■ WORK REQUEST
Output nothing but the lines from the beginning of the listing below through the line containing "- [コンフリクトしたときに", exactly as they stand, without pictures.

----------

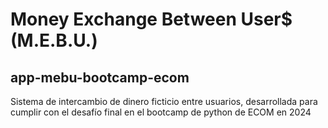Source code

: # Money Exchange Between User$ (M.E.B.U.)
## app-mebu-bootcamp-ecom
Sistema de intercambio de dinero ficticio entre usuarios, desarrollada para cumplir con el desafío final en el bootcamp de python de ECOM en 2024
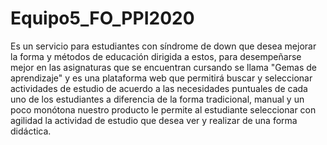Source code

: # Equipo5_FO_PPI2020


  
Es un servicio para estudiantes con síndrome de down que desea mejorar la forma y métodos de educación dirigida a estos, para desempeñarse mejor en las asignaturas que se encuentran cursando se llama "Gemas de aprendizaje" y es una plataforma web que permitirá buscar y seleccionar actividades de estudio de acuerdo a las necesidades puntuales de cada uno de los estudiantes a diferencia de la forma tradicional, manual y un poco monótona nuestro producto le permite al estudiante seleccionar con agilidad la actividad de estudio que desea ver y realizar de una forma didáctica.
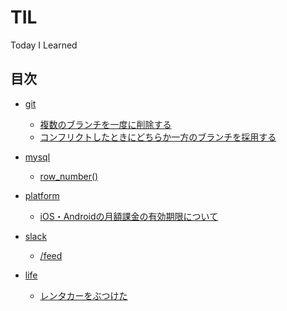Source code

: # TIL
Today I Learned

## 目次

* [git](https://github.com/hyonny/til/tree/master/git)
  - [複数のブランチを一度に削除する](https://github.com/hyonny/til/blob/master/git/複数のブランチを一度に削除する.md)
  - [コンフリクトしたときにどちらか一方のブランチを採用する](https://github.com/hyonny/til/blob/master/git/コンフリクトしたときにどちらか一方のブランチを採用する.md)

* [mysql](https://github.com/hyonny/til/tree/master/mysql)
  - [row_number()](https://github.com/hyonny/til/blob/master/mysql/row_number().md)

* [platform](https://github.com/hyonny/til/tree/master/platform)
  - [iOS・Androidの月額課金の有効期限について](https://github.com/hyonny/til/blob/master/platform/iOS・Androidの月額課金の有効期限について.md)

* [slack](https://github.com/hyonny/til/tree/master/slack)
  - [/feed](https://github.com/hyonny/til/blob/master/slack/command-feed.md)

* [life](https://github.com/hyonny/til/tree/master/life)
  - [レンタカーをぶつけた](https://github.com/hyonny/til/blob/master/life/レンタカーをぶつけた.md)
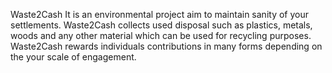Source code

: Waste2Cash 
It is an environmental project aim to maintain sanity of your settlements.
Waste2Cash collects used disposal such as plastics, metals, woods and any other material which can be 
used for recycling purposes. 
Waste2Cash rewards individuals contributions in many forms depending on the your scale of engagement.

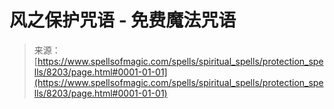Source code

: <!--yml

category: 未分类

date: 2024-06-12 18:43:35

-->

# 风之保护咒语 - 免费魔法咒语

> 来源：[https://www.spellsofmagic.com/spells/spiritual_spells/protection_spells/8203/page.html#0001-01-01](https://www.spellsofmagic.com/spells/spiritual_spells/protection_spells/8203/page.html#0001-01-01)
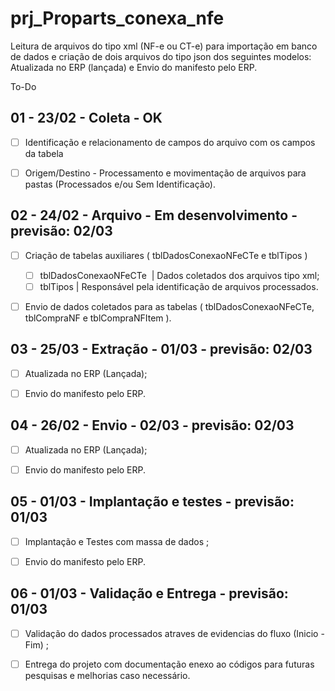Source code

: # prj_Proparts_conexa_nfe

Leitura de arquivos do tipo xml (NF-e ou CT-e) para importação em banco de dados e criação de dois arquivos do tipo json dos seguintes modelos: Atualizada no ERP (lançada) e Envio do manifesto pelo ERP.


To-Do

## 01 - 23/02 - Coleta - OK

- [ ] Identificação e relacionamento de campos do arquivo com os campos da tabela
- [ ] Origem/Destino - Processamento e movimentação de arquivos para pastas (Processados e/ou Sem Identificação).


## 02 - 24/02 - Arquivo - Em desenvolvimento - previsão: 02/03

- [ ] Criação de tabelas auxiliares ( tblDadosConexaoNFeCTe e tblTipos )
	- [ ] tblDadosConexaoNFeCTe  | Dados coletados dos arquivos tipo xml;
	- [ ] tblTipos | Responsável pela identificação de arquivos processados.
	      
- [ ] Envio de dados coletados para as tabelas ( tblDadosConexaoNFeCTe, tblCompraNF e tblCompraNFItem ).


## 03 - 25/03 - Extração - 01/03 - previsão: 02/03

- [ ] Atualizada no ERP (Lançada);
- [ ] Envio do manifesto pelo ERP.


## 04 - 26/02 - Envio - 02/03 - previsão: 02/03

- [ ] Atualizada no ERP (Lançada);
- [ ] Envio do manifesto pelo ERP.


## 05 - 01/03 - Implantação e testes - previsão: 01/03

- [ ] Implantação e Testes com massa de dados ;
- [ ] Envio do manifesto pelo ERP.


## 06 - 01/03 - Validação e Entrega - previsão: 01/03

- [ ] Validação do dados processados atraves de evidencias do fluxo (Inicio - Fim) ;
- [ ] Entrega do projeto com documentação enexo ao códigos para futuras pesquisas e melhorias caso necessário.

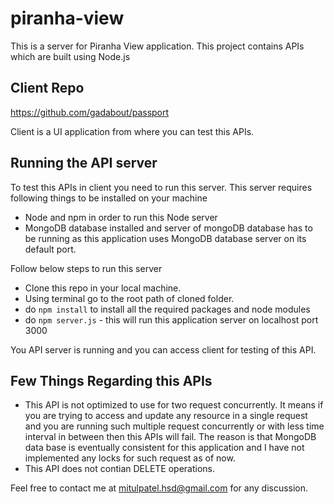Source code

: # piranha-view
This is a server for Piranha View application. This project contains APIs which are built using Node.js 

## Client Repo
https://github.com/gadabout/passport

Client is a UI application from where you can test this APIs.

## Running the API server

To test this APIs in client you need to run this server.
This server requires following things to be installed on your machine
* Node and npm in order to run this Node server
* MongoDB database installed and server of mongoDB database has to be running as this application uses MongoDB database server on its default port.
 
Follow below steps to run this server
* Clone this repo in your local machine. 
* Using terminal go to the root path of cloned folder.
* do `npm install` to install all the required packages and node modules
* do `npm server.js` - this will run this application server on localhost port 3000

You API server is running and you can access client for testing of this API.

## Few Things Regarding this APIs
* This API is not optimized to use for two request concurrently. It means if you are trying to access and update any resource in a single request and you are running such multiple request concurrently or with less time interval in between then this APIs will fail. The reason is that MongoDB data base is eventually consistent for this application and I have not implemented any locks for such request as of now.
* This API does not contian DELETE operations.


Feel free to contact me at mitulpatel.hsd@gmail.com for any discussion.
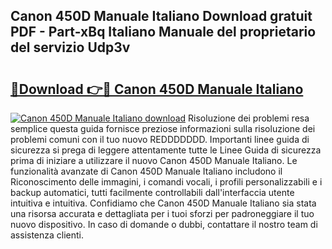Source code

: ## Canon 450D Manuale Italiano Download gratuit PDF - Part-xBq Italiano Manuale del proprietario del servizio Udp3v

# <h2><a href="http://dfa7t0u.blite.top/?on=Canon+450D+Manuale+Italiano">🔗Download 👉🔴 Canon 450D Manuale Italiano</a></h2>

[![Canon 450D Manuale Italiano download](https://i.imgur.com/lujVjoI.png)](http://dfa7t0u.blite.top/?on=Canon+450D+Manuale+Italiano)
Risoluzione dei problemi resa semplice questa guida fornisce preziose informazioni sulla risoluzione dei problemi comuni con il tuo nuovo REDDDDDDD. Importanti linee guida di sicurezza si prega di leggere attentamente tutte le Linee Guida di sicurezza prima di iniziare a utilizzare il nuovo Canon 450D Manuale Italiano. Le funzionalità avanzate di Canon 450D Manuale Italiano includono il Riconoscimento delle immagini, i comandi vocali, i profili personalizzabili e i backup automatici, tutti facilmente controllabili dall'interfaccia utente intuitiva e intuitiva. Confidiamo che Canon 450D Manuale Italiano sia stata una risorsa accurata e dettagliata per i tuoi sforzi per padroneggiare il tuo nuovo dispositivo. In caso di domande o dubbi, contattare il nostro team di assistenza clienti.
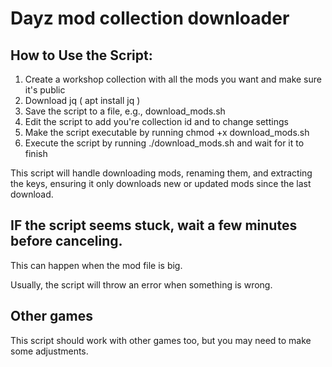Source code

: # Dayz mod collection downloader
## How to Use the Script:

1. Create a workshop collection with all the mods you want and make sure it's public
2. Download jq ( apt install jq )
3. Save the script to a file, e.g., download_mods.sh
4. Edit the script to add you're collection id and to change settings
5. Make the script executable by running chmod +x download_mods.sh
6. Execute the script by running ./download_mods.sh and wait for it to finish

This script will handle downloading mods, renaming them, and extracting the keys, ensuring it only downloads new or updated mods since the last download. 

## IF the script seems stuck, wait a few minutes before canceling.
This can happen when the mod file is big.

Usually, the script will throw an error when something is wrong.

## Other games
This script should work with other games too, but you may need to make some adjustments.
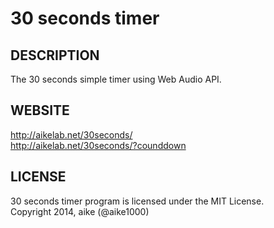 # 30 seconds timer

## DESCRIPTION
The 30 seconds simple timer using Web Audio API.

## WEBSITE
http://aikelab.net/30seconds/  
http://aikelab.net/30seconds/?counddown

## LICENSE
30 seconds timer program is licensed under the MIT License.  
Copyright 2014, aike (@aike1000)
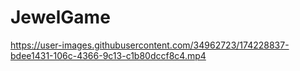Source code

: # JewelGame


https://user-images.githubusercontent.com/34962723/174228837-bdee1431-106c-4366-9c13-c1b80dccf8c4.mp4

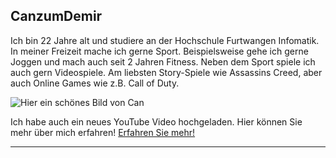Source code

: ## **CanzumDemir**
Ich bin 22 Jahre alt und studiere an der Hochschule Furtwangen Infomatik.
In meiner Freizeit mache ich gerne Sport. Beispielsweise gehe ich gerne Joggen und mach auch seit 2 Jahren Fitness.
Neben dem Sport spiele ich auch gern Videospiele. Am liebsten Story-Spiele wie Assassins Creed, aber auch Online Games wie z.B. Call of Duty.

![Hier ein schönes Bild von Can](https://playplex.mtvnimages.com/uri/mgid:arc:content:nick.intl:e791e137-69ac-4ff2-b3a6-20eb266b6c6f?stage=live&ep=nick.de)

Ich habe auch ein neues YouTube Video hochgeladen.
Hier können Sie mehr über mich erfahren!
[Erfahren Sie mehr!](https://www.youtube.com/watch?v=7Q4cKsywWDc&t=26s)

---

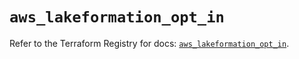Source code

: # `aws_lakeformation_opt_in`

Refer to the Terraform Registry for docs: [`aws_lakeformation_opt_in`](https://registry.terraform.io/providers/hashicorp/aws/6.13.0/docs/resources/lakeformation_opt_in).
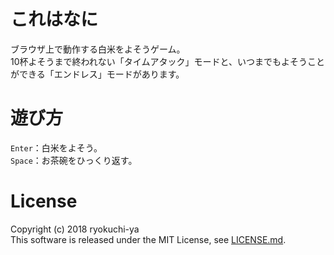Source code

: # これはなに
ブラウザ上で動作する白米をよそうゲーム。  
10杯よそうまで終われない「タイムアタック」モードと、いつまでもよそうことができる「エンドレス」モードがあります。

# 遊び方
`Enter`：白米をよそう。  
`Space`：お茶碗をひっくり返す。

# License
Copyright (c) 2018 ryokuchi-ya  
This software is released under the MIT License, see [LICENSE.md](https://github.com/ryokuchi-ya/gohan/blob/master/LICENSE.md).
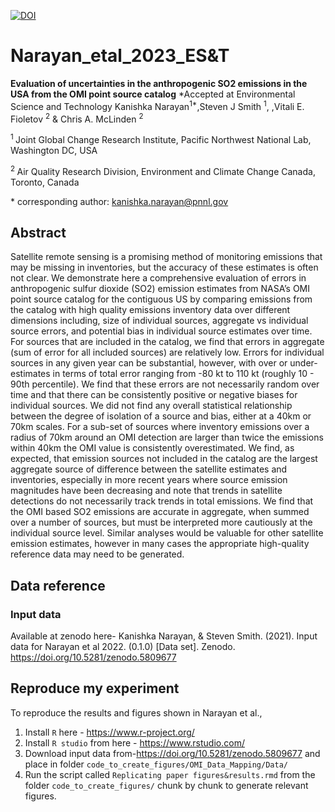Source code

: 
[![DOI](https://zenodo.org/badge/DOI/10.5281/zenodo.6561309.svg)](https://doi.org/10.5281/zenodo.6561309)

# Narayan_etal_2023_ES&T

**Evaluation of uncertainties in the anthropogenic SO2 emissions in the USA from the OMI point source catalog**
*Accepted at Environmental Science and Technology
Kanishka Narayan<sup>1\*</sup>,Steven J Smith <sup>1</sup>,
,Vitali E. Fioletov <sup>2</sup> & Chris A. McLinden <sup>2</sup>

<sup>1 </sup> Joint Global Change Research Institute, Pacific Northwest National Lab, Washington DC, USA 

<sup>2 </sup> Air Quality Research Division, Environment and Climate Change Canada, Toronto, Canada 


\* corresponding author:  kanishka.narayan@pnnl.gov

## Abstract
Satellite remote sensing is a promising method of monitoring emissions that may be missing in inventories, but the accuracy of these estimates is often not clear. We demonstrate here a comprehensive evaluation of errors in anthropogenic sulfur dioxide (SO2) emission estimates from NASA’s OMI point source catalog for the contiguous US by comparing emissions from the catalog with high quality emissions inventory data over different dimensions including, size of individual sources, aggregate vs individual source errors, and potential bias in individual source estimates over time. For sources that are included in the catalog, we find that errors in aggregate (sum of error for all included sources) are relatively low. Errors for individual sources in any given year can be substantial, however, with over or under-estimates in terms of total error ranging from -80 kt to 110 kt (roughly 10 - 90th percentile). We find that these errors are not necessarily random over time and that there can be consistently positive or negative biases for individual sources. We did not find any overall statistical relationship between the degree of isolation of a source and bias, either at a 40km or 70km scales. For a sub-set of sources where inventory emissions over a radius of 70km around an OMI detection are larger than twice the emissions within 40km the OMI value is consistently overestimated. We find, as expected, that emission sources not included in the catalog are the largest aggregate source of difference between the satellite estimates and inventories, especially in more recent years where source emission magnitudes have been decreasing and note that trends in satellite detections do not necessarily track trends in total emissions. We find that the OMI based SO2 emissions are accurate in aggregate, when summed over a number of sources, but must be interpreted more cautiously at the individual source level. Similar analyses would be valuable for other satellite emission estimates, however in many cases the appropriate high-quality reference data may need to be generated.


## Data reference

### Input data
Available at zenodo here- 
Kanishka Narayan, & Steven Smith. (2021). Input data for Narayan et al 2022. (0.1.0) [Data set]. Zenodo. https://doi.org/10.5281/zenodo.5809677

## Reproduce my experiment
To reproduce the results and figures shown in Narayan et al.,

1. Install `R` here - https://www.r-project.org/
2. Install `R studio` from here - https://www.rstudio.com/
3. Download input data from-https://doi.org/10.5281/zenodo.5809677 and place in folder `code_to_create_figures/OMI_Data_Mapping/Data/`
4. Run the script called `Replicating paper figures&results.rmd` from the folder `code_to_create_figures/` chunk by chunk to generate relevant figures.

----------

■ YOUR RESPONSE
Source code

: # Money Exchange Between User$ (M.E.B.U.)
## app-mebu-bootcamp-ecom
Sistema de intercambio de dinero ficticio entre usuarios, desarrollada para cumplir con el desafío final en el bootcamp de python de ECOM en 2024
Source code

: # Equipo5_FO_PPI2020


  
Es un servicio para estudiantes con síndrome de down que desea mejorar la forma y métodos de educación dirigida a estos, para desempeñarse mejor en las asignaturas que se encuentran cursando se llama "Gemas de aprendizaje" y es una plataforma web que permitirá buscar y seleccionar actividades de estudio de acuerdo a las necesidades puntuales de cada uno de los estudiantes a diferencia de la forma tradicional, manual y un poco monótona nuestro producto le permite al estudiante seleccionar con agilidad la actividad de estudio que desea ver y realizar de una forma didáctica.
Source code

: # TIL
Today I Learned

## 目次

* [git](https://github.com/hyonny/til/tree/master/git)
  - [複数のブランチを一度に削除する](https://github.com/hyonny/til/blob/master/git/複数のブランチを一度に削除する.md)
  - [コンフリクトしたときにどちらか一方のブランチを採用する](https://github.com/hyonny/til/blob/master/git/コンフリクトしたときにどちらか一方のブランチを採用する.md)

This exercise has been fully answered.